Brief: This exercise calls for all the entries that follow to be set down exactly, without their images.
======== Material for this exercise ========
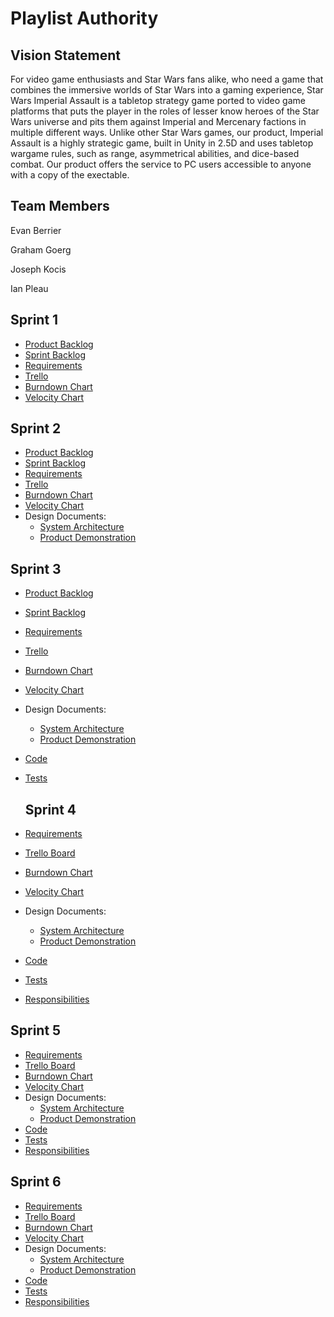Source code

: # Playlist Authority

## Vision Statement

For video game enthusiasts and Star Wars fans alike, who need a game that combines the immersive worlds of Star Wars into a gaming experience, Star Wars Imperial Assault is a tabletop strategy game ported to video game platforms that puts the player in the roles of lesser know heroes of the Star Wars universe and pits them against Imperial and Mercenary factions in multiple different ways. Unlike other Star Wars games, our product, Imperial Assault is a highly strategic game, built in Unity in 2.5D and uses tabletop wargame rules, such as range, asymmetrical abilities, and dice-based combat. Our product offers the service to PC users accessible to anyone with a copy of the exectable.

## Team Members
Evan Berrier

Graham Goerg

Joseph Kocis

Ian Pleau

## Sprint 1

- [Product Backlog](https://docs.google.com/spreadsheets/d/1FrmwKxnhAAYDyPENWQ9W7GMbSH8CaimAFdbkGKsAOu8/edit?usp=sharing)
- [Sprint Backlog]()
- [Requirements](https://docs.google.com/spreadsheets/d/1FrmwKxnhAAYDyPENWQ9W7GMbSH8CaimAFdbkGKsAOu8/edit#gid=1623258513)
- [Trello](https://trello.com/b/GcXE8c1x/swia-board)
- [Burndown Chart](https://docs.google.com/spreadsheets/d/1FrmwKxnhAAYDyPENWQ9W7GMbSH8CaimAFdbkGKsAOu8/edit#gid=956454305)
- [Velocity Chart](https://docs.google.com/spreadsheets/d/1FrmwKxnhAAYDyPENWQ9W7GMbSH8CaimAFdbkGKsAOu8/edit#gid=1842144464)

## Sprint 2

- [Product Backlog](https://docs.google.com/spreadsheets/d/1FrmwKxnhAAYDyPENWQ9W7GMbSH8CaimAFdbkGKsAOu8/edit?usp=sharing)
- [Sprint Backlog]()
- [Requirements](https://docs.google.com/spreadsheets/d/1FrmwKxnhAAYDyPENWQ9W7GMbSH8CaimAFdbkGKsAOu8/edit#gid=1623258513)
- [Trello](https://trello.com/b/GcXE8c1x/swia-board)
- [Burndown Chart](https://docs.google.com/spreadsheets/d/1FrmwKxnhAAYDyPENWQ9W7GMbSH8CaimAFdbkGKsAOu8/edit#gid=956454305)
- [Velocity Chart](https://docs.google.com/spreadsheets/d/1FrmwKxnhAAYDyPENWQ9W7GMbSH8CaimAFdbkGKsAOu8/edit#gid=1842144464)
- Design Documents:
  - [System Architecture]()
  - [Product Demonstration]()

## Sprint 3

- [Product Backlog](https://docs.google.com/spreadsheets/d/1FrmwKxnhAAYDyPENWQ9W7GMbSH8CaimAFdbkGKsAOu8/edit?usp=sharing)
- [Sprint Backlog]()
- [Requirements](https://docs.google.com/spreadsheets/d/1FrmwKxnhAAYDyPENWQ9W7GMbSH8CaimAFdbkGKsAOu8/edit#gid=1623258513)
- [Trello](https://trello.com/b/GcXE8c1x/swia-board)
- [Burndown Chart](https://docs.google.com/spreadsheets/d/1FrmwKxnhAAYDyPENWQ9W7GMbSH8CaimAFdbkGKsAOu8/edit#gid=956454305)
- [Velocity Chart](https://docs.google.com/spreadsheets/d/1FrmwKxnhAAYDyPENWQ9W7GMbSH8CaimAFdbkGKsAOu8/edit#gid=1842144464)
- Design Documents:
  - [System Architecture]()
  - [Product Demonstration]()
- [Code]()
- [Tests]()
  
  ## Sprint 4

- [Requirements](https://docs.google.com/spreadsheets/d/1FrmwKxnhAAYDyPENWQ9W7GMbSH8CaimAFdbkGKsAOu8/edit#gid=1623258513)
- [Trello Board](https://trello.com/b/GcXE8c1x/swia-board)
- [Burndown Chart](https://docs.google.com/spreadsheets/d/1FrmwKxnhAAYDyPENWQ9W7GMbSH8CaimAFdbkGKsAOu8/edit#gid=956454305)
- [Velocity Chart](https://docs.google.com/spreadsheets/d/1FrmwKxnhAAYDyPENWQ9W7GMbSH8CaimAFdbkGKsAOu8/edit#gid=1842144464)
- Design Documents:
  - [System Architecture]()
  - [Product Demonstration]()
- [Code]()
- [Tests]()
- [Responsibilities]()

## Sprint 5

- [Requirements](https://docs.google.com/spreadsheets/d/1FrmwKxnhAAYDyPENWQ9W7GMbSH8CaimAFdbkGKsAOu8/edit#gid=1623258513)
- [Trello Board](https://trello.com/b/GcXE8c1x/swia-board)
- [Burndown Chart](https://docs.google.com/spreadsheets/d/1FrmwKxnhAAYDyPENWQ9W7GMbSH8CaimAFdbkGKsAOu8/edit#gid=956454305)
- [Velocity Chart](https://docs.google.com/spreadsheets/d/1FrmwKxnhAAYDyPENWQ9W7GMbSH8CaimAFdbkGKsAOu8/edit#gid=1842144464)
- Design Documents:
  - [System Architecture]()
  - [Product Demonstration]()
- [Code]()
- [Tests]()
- [Responsibilities]()

## Sprint 6

- [Requirements](https://docs.google.com/spreadsheets/d/1FrmwKxnhAAYDyPENWQ9W7GMbSH8CaimAFdbkGKsAOu8/edit#gid=1623258513)
- [Trello Board](https://trello.com/b/GcXE8c1x/swia-board)
- [Burndown Chart](https://docs.google.com/spreadsheets/d/1FrmwKxnhAAYDyPENWQ9W7GMbSH8CaimAFdbkGKsAOu8/edit#gid=956454305)
- [Velocity Chart](https://docs.google.com/spreadsheets/d/1FrmwKxnhAAYDyPENWQ9W7GMbSH8CaimAFdbkGKsAOu8/edit#gid=1842144464)
- Design Documents:
  - [System Architecture]()
  - [Product Demonstration]()
- [Code]()
- [Tests]()
- [Responsibilities]()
========
Response area:
Source code

: # Playlist Authority

## Vision Statement

For video game enthusiasts and Star Wars fans alike, who need a game that combines the immersive worlds of Star Wars into a gaming experience, Star Wars Imperial Assault is a tabletop strategy game ported to video game platforms that puts the player in the roles of lesser know heroes of the Star Wars universe and pits them against Imperial and Mercenary factions in multiple different ways. Unlike other Star Wars games, our product, Imperial Assault is a highly strategic game, built in Unity in 2.5D and uses tabletop wargame rules, such as range, asymmetrical abilities, and dice-based combat. Our product offers the service to PC users accessible to anyone with a copy of the exectable.

## Team Members
Evan Berrier

Graham Goerg

Joseph Kocis

Ian Pleau

## Sprint 1

- [Product Backlog](https://docs.google.com/spreadsheets/d/1FrmwKxnhAAYDyPENWQ9W7GMbSH8CaimAFdbkGKsAOu8/edit?usp=sharing)
- [Sprint Backlog]()
- [Requirements](https://docs.google.com/spreadsheets/d/1FrmwKxnhAAYDyPENWQ9W7GMbSH8CaimAFdbkGKsAOu8/edit#gid=1623258513)
- [Trello](https://trello.com/b/GcXE8c1x/swia-board)
- [Burndown Chart](https://docs.google.com/spreadsheets/d/1FrmwKxnhAAYDyPENWQ9W7GMbSH8CaimAFdbkGKsAOu8/edit#gid=956454305)
- [Velocity Chart](https://docs.google.com/spreadsheets/d/1FrmwKxnhAAYDyPENWQ9W7GMbSH8CaimAFdbkGKsAOu8/edit#gid=1842144464)

## Sprint 2

- [Product Backlog](https://docs.google.com/spreadsheets/d/1FrmwKxnhAAYDyPENWQ9W7GMbSH8CaimAFdbkGKsAOu8/edit?usp=sharing)
- [Sprint Backlog]()
- [Requirements](https://docs.google.com/spreadsheets/d/1FrmwKxnhAAYDyPENWQ9W7GMbSH8CaimAFdbkGKsAOu8/edit#gid=1623258513)
- [Trello](https://trello.com/b/GcXE8c1x/swia-board)
- [Burndown Chart](https://docs.google.com/spreadsheets/d/1FrmwKxnhAAYDyPENWQ9W7GMbSH8CaimAFdbkGKsAOu8/edit#gid=956454305)
- [Velocity Chart](https://docs.google.com/spreadsheets/d/1FrmwKxnhAAYDyPENWQ9W7GMbSH8CaimAFdbkGKsAOu8/edit#gid=1842144464)
- Design Documents:
  - [System Architecture]()
  - [Product Demonstration]()

## Sprint 3

- [Product Backlog](https://docs.google.com/spreadsheets/d/1FrmwKxnhAAYDyPENWQ9W7GMbSH8CaimAFdbkGKsAOu8/edit?usp=sharing)
- [Sprint Backlog]()
- [Requirements](https://docs.google.com/spreadsheets/d/1FrmwKxnhAAYDyPENWQ9W7GMbSH8CaimAFdbkGKsAOu8/edit#gid=1623258513)
- [Trello](https://trello.com/b/GcXE8c1x/swia-board)
- [Burndown Chart](https://docs.google.com/spreadsheets/d/1FrmwKxnhAAYDyPENWQ9W7GMbSH8CaimAFdbkGKsAOu8/edit#gid=956454305)
- [Velocity Chart](https://docs.google.com/spreadsheets/d/1FrmwKxnhAAYDyPENWQ9W7GMbSH8CaimAFdbkGKsAOu8/edit#gid=1842144464)
- Design Documents:
  - [System Architecture]()
  - [Product Demonstration]()
- [Code]()
- [Tests]()
  
  ## Sprint 4

- [Requirements](https://docs.google.com/spreadsheets/d/1FrmwKxnhAAYDyPENWQ9W7GMbSH8CaimAFdbkGKsAOu8/edit#gid=1623258513)
- [Trello Board](https://trello.com/b/GcXE8c1x/swia-board)
- [Burndown Chart](https://docs.google.com/spreadsheets/d/1FrmwKxnhAAYDyPENWQ9W7GMbSH8CaimAFdbkGKsAOu8/edit#gid=956454305)
- [Velocity Chart](https://docs.google.com/spreadsheets/d/1FrmwKxnhAAYDyPENWQ9W7GMbSH8CaimAFdbkGKsAOu8/edit#gid=1842144464)
- Design Documents:
  - [System Architecture]()
  - [Product Demonstration]()
- [Code]()
- [Tests]()
- [Responsibilities]()

## Sprint 5

- [Requirements](https://docs.google.com/spreadsheets/d/1FrmwKxnhAAYDyPENWQ9W7GMbSH8CaimAFdbkGKsAOu8/edit#gid=1623258513)
- [Trello Board](https://trello.com/b/GcXE8c1x/swia-board)
- [Burndown Chart](https://docs.google.com/spreadsheets/d/1FrmwKxnhAAYDyPENWQ9W7GMbSH8CaimAFdbkGKsAOu8/edit#gid=956454305)
- [Velocity Chart](https://docs.google.com/spreadsheets/d/1FrmwKxnhAAYDyPENWQ9W7GMbSH8CaimAFdbkGKsAOu8/edit#gid=1842144464)
- Design Documents:
  - [System Architecture]()
  - [Product Demonstration]()
- [Code]()
- [Tests]()
- [Responsibilities]()

## Sprint 6

- [Requirements](https://docs.google.com/spreadsheets/d/1FrmwKxnhAAYDyPENWQ9W7GMbSH8CaimAFdbkGKsAOu8/edit#gid=1623258513)
- [Trello Board](https://trello.com/b/GcXE8c1x/swia-board)
- [Burndown Chart](https://docs.google.com/spreadsheets/d/1FrmwKxnhAAYDyPENWQ9W7GMbSH8CaimAFdbkGKsAOu8/edit#gid=956454305)
- [Velocity Chart](https://docs.google.com/spreadsheets/d/1FrmwKxnhAAYDyPENWQ9W7GMbSH8CaimAFdbkGKsAOu8/edit#gid=1842144464)
- Design Documents:
  - [System Architecture]()
  - [Product Demonstration]()
- [Code]()
- [Tests]()
- [Responsibilities]()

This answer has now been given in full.